David Byrne and the Atomic Bomb! Band on The Tonight Show with Jimmy Fallon
The Atomic Bomb! Band is a supergroup featuring Sinkane, Pat Mahoney of LCD Soundsystem, and Money Mark, dedicated to playing the songbook of Nigerian funk star William Onyeabor. David Byrne, who fronts here, has been a champion of Onyeabor's catalogue through his Luaka Bop label — an exemplar of what cultural exchange done well looks like.
The New Pornographers on Late Show with David Letterman
The New Pornos are consummate professionals, a band of ringers. A tighter, more precise act, I couldn't imagine. There are more than a handful of brilliant songwriters among their ranks, like the Brill Building they're riffing on. This Letterman performance is a masterclass in composition and dynamics.
St. Vincent on The Colbert Report
I was hoping to include Annie Clark's more splashy, thoroughly stagecrafted rendition from SNL, but NBC can be really precious about their clips. Whatever. In February, St. Vincent debuted her digital queen persona on Colbert and we got a taste for what art-rock in expert hands can look and sound like.
Kanye West on Late Night with Seth Meyers
Kanye dropped by the second to air episode of Late Night with Seth Meyers for a victory lap on Yeezus and an extra special medley, spanning College Dropout through his 2013 tour de force, reminding us again that, boy, he's had one hell of a decade.
Father John Misty on Late Show with David Letterman
Backed by a full orchestra and accented with a laugh track, the ex-Fleet Fox delivers a patently postmodern Late Show performance, sending up the whole practice with his very appropriate "Bored In The USA."

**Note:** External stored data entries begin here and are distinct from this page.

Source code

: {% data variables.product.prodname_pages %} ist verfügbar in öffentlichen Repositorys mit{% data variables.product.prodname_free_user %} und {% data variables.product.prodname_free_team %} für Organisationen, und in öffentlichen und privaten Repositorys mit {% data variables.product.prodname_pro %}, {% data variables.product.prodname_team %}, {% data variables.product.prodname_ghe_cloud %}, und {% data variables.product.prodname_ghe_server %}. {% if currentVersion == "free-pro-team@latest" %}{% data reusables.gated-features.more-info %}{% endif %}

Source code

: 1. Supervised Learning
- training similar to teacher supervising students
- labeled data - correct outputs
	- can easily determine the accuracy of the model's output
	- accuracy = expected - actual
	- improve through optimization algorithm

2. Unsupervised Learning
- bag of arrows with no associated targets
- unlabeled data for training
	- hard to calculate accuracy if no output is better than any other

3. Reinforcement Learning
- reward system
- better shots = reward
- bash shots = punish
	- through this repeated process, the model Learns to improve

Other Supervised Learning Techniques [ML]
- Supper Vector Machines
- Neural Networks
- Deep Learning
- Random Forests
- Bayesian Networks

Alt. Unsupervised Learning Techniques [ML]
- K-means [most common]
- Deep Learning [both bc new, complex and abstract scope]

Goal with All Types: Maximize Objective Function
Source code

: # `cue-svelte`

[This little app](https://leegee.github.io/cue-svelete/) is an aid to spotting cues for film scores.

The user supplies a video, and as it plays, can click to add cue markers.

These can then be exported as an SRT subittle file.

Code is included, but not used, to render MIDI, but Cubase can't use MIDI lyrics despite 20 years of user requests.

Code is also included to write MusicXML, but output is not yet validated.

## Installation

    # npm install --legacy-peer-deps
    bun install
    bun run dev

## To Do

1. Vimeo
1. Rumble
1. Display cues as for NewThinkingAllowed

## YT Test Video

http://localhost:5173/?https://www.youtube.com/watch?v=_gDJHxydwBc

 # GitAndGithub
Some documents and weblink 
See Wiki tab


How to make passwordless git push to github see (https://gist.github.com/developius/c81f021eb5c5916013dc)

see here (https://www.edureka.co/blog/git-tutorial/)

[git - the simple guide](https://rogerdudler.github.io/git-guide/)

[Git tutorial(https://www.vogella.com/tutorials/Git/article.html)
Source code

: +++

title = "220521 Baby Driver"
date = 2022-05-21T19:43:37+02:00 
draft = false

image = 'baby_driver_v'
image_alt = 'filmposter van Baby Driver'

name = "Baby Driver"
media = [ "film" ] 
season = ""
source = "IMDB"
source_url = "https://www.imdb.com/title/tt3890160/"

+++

Sharon Van Etten on Late Show with David Letterman
"Every Time The Sun Comes Up" is a classic piece of songwriting; to my mind, one of the very best tracks of the year. It underlines a folly in network television that the genius line, "I washed your dishes, but I shit in your bathroom," stirs the censor's hand.
Le1f on Late Show with David Letterman
One of the most exciting talents in hip-hop makes his network television debut, flanked by dancers and Blood Orange, twisting through "Wut" off his Hey EP. This is the future of the genre: inclusivity, more perspectives, and not just as a side show.
The Replacements on The Tonight Show with Jimmy Fallon
Alt-rock's most influential ne'er-do-wells return to 30 Rock after famously being banned from SNL in 1986. This is such a Replacementsy Replacements performance — there's the botched guitar parts, Paul Westerberg artfully flubs all your favourite lines — and still this 27-year-old piece of fan mail to Big Star songwriter Alex Chilton, makes you want to start a band in your parents' garage.